WHAT TO WORK ON
Where a line in the listing contains the string "application", copy that line out.

══ STUDY MATERIAL

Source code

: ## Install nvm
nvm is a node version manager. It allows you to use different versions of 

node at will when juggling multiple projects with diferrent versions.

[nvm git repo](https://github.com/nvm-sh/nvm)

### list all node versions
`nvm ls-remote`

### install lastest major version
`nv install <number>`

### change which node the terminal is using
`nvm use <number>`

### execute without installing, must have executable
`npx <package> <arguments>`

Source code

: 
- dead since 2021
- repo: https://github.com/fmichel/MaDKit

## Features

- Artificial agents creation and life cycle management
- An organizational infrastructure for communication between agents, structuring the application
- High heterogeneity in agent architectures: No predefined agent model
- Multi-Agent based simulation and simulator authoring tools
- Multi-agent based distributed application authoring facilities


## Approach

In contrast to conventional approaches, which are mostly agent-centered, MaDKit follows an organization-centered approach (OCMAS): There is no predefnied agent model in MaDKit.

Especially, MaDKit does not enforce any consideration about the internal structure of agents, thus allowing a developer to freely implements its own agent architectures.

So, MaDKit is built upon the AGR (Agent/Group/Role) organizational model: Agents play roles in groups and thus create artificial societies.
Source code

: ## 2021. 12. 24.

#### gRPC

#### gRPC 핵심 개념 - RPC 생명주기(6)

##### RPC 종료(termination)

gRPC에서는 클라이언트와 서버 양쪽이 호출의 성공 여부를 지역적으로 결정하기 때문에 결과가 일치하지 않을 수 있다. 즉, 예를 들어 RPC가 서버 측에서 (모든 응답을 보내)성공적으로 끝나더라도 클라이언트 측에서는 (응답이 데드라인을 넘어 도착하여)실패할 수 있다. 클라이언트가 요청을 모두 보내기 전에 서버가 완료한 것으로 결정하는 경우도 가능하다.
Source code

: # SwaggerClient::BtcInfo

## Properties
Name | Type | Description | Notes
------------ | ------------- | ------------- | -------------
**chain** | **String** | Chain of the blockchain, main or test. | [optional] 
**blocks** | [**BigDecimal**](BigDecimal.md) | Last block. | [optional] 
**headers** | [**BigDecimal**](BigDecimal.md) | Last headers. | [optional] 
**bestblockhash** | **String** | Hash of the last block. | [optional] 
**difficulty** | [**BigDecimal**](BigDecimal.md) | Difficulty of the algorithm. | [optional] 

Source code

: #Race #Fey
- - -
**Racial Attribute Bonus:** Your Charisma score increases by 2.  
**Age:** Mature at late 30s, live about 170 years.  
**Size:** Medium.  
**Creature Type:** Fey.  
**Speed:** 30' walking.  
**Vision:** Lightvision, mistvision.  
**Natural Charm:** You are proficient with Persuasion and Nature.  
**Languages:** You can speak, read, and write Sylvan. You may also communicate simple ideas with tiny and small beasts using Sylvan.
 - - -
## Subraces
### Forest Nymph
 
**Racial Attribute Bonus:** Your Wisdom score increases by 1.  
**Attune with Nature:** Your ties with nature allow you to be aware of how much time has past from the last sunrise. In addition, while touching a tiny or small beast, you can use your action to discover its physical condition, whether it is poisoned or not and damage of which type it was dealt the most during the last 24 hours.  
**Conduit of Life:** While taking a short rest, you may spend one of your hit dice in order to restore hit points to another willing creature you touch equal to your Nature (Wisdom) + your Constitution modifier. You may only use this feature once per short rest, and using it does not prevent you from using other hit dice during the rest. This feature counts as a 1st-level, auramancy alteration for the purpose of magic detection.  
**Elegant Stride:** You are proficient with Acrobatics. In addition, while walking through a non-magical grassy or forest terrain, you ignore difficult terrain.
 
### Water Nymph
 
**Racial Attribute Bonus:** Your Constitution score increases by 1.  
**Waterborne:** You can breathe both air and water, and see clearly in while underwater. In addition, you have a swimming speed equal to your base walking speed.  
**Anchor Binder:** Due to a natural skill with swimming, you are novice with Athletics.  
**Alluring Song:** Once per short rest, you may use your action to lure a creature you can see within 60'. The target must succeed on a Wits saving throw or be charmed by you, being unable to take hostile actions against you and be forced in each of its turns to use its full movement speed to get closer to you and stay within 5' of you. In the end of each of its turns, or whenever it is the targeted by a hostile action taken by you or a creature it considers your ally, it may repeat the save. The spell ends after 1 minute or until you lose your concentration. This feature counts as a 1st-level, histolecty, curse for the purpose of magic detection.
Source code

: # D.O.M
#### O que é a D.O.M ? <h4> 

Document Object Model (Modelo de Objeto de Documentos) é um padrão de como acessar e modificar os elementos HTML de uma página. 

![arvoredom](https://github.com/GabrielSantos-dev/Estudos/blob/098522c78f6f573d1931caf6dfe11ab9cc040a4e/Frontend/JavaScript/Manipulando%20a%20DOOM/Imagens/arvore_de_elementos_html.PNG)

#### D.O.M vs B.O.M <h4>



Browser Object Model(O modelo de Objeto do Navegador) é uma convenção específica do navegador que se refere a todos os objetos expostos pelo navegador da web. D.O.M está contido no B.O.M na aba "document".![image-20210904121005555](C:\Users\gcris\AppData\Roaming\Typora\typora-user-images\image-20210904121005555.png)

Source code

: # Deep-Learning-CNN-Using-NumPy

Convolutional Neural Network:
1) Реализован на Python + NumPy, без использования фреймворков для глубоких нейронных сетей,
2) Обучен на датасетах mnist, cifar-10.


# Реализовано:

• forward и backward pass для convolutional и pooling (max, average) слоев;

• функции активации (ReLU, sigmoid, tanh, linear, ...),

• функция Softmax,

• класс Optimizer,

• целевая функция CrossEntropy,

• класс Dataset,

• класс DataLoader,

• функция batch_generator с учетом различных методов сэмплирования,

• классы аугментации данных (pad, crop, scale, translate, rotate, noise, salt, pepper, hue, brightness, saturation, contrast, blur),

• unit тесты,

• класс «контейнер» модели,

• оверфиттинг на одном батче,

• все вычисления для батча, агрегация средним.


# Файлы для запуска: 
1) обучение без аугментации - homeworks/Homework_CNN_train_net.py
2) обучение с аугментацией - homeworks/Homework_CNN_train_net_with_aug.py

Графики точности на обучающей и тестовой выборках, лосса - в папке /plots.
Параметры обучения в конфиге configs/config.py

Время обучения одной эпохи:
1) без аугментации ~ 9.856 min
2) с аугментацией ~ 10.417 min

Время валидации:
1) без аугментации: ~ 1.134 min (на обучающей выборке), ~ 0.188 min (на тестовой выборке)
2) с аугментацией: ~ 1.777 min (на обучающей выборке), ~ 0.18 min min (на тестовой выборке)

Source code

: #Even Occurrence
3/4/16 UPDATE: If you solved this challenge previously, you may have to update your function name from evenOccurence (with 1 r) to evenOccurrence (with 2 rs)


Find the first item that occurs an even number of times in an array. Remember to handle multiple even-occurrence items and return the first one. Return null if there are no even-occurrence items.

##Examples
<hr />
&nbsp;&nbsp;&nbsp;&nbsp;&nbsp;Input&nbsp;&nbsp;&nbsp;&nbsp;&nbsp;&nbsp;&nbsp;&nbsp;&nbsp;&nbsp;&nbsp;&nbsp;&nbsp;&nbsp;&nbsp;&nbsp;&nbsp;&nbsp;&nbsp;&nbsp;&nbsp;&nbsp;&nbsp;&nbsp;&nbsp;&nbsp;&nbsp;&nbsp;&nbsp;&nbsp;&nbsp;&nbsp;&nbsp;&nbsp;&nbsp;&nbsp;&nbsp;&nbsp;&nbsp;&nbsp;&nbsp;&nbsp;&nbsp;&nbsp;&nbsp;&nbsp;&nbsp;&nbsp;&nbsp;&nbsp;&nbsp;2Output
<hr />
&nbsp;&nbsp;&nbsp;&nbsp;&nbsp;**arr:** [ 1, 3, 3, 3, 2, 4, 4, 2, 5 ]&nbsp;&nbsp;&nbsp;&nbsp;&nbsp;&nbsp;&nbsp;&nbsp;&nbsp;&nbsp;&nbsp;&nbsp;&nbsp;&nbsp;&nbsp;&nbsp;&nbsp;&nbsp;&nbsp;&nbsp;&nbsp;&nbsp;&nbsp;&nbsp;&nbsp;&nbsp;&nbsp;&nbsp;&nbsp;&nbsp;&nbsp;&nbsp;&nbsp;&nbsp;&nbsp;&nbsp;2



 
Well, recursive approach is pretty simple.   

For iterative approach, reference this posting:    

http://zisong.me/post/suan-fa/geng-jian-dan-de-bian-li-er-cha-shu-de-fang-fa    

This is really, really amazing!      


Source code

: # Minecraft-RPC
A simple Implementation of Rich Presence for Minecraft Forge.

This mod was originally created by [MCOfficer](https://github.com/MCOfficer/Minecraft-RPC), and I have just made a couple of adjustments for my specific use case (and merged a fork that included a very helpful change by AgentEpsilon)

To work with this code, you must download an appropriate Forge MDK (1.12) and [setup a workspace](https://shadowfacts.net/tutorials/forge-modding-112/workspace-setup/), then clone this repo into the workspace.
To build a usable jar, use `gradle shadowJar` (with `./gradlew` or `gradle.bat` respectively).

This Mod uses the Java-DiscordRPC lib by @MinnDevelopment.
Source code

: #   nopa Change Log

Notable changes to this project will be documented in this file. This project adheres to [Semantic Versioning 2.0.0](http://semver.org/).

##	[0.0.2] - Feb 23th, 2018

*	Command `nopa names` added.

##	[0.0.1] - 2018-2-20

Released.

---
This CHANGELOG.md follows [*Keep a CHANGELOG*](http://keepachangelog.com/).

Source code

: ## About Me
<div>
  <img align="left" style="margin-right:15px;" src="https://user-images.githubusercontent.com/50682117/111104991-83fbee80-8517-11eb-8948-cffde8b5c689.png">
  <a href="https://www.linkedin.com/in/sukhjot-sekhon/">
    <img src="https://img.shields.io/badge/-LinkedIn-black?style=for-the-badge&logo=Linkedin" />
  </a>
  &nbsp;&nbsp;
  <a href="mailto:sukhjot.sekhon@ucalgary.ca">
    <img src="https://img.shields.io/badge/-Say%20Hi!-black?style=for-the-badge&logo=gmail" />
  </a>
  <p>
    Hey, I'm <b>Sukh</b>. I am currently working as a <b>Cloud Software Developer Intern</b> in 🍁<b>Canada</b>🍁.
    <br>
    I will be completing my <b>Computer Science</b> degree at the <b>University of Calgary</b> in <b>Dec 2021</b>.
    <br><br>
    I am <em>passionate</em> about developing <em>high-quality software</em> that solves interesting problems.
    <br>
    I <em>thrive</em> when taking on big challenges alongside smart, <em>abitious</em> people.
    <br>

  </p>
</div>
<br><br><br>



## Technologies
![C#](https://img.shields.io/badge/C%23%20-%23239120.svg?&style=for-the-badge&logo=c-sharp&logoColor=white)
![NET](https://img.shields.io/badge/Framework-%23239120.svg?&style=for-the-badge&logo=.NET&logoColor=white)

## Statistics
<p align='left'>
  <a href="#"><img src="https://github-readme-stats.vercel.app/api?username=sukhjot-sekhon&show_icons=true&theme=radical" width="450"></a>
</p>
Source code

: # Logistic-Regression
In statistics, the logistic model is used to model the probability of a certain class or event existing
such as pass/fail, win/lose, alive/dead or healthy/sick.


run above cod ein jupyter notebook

════

ANSWER SPACE
- An organizational infrastructure for communication between agents, structuring the application
- Multi-agent based distributed application authoring facilities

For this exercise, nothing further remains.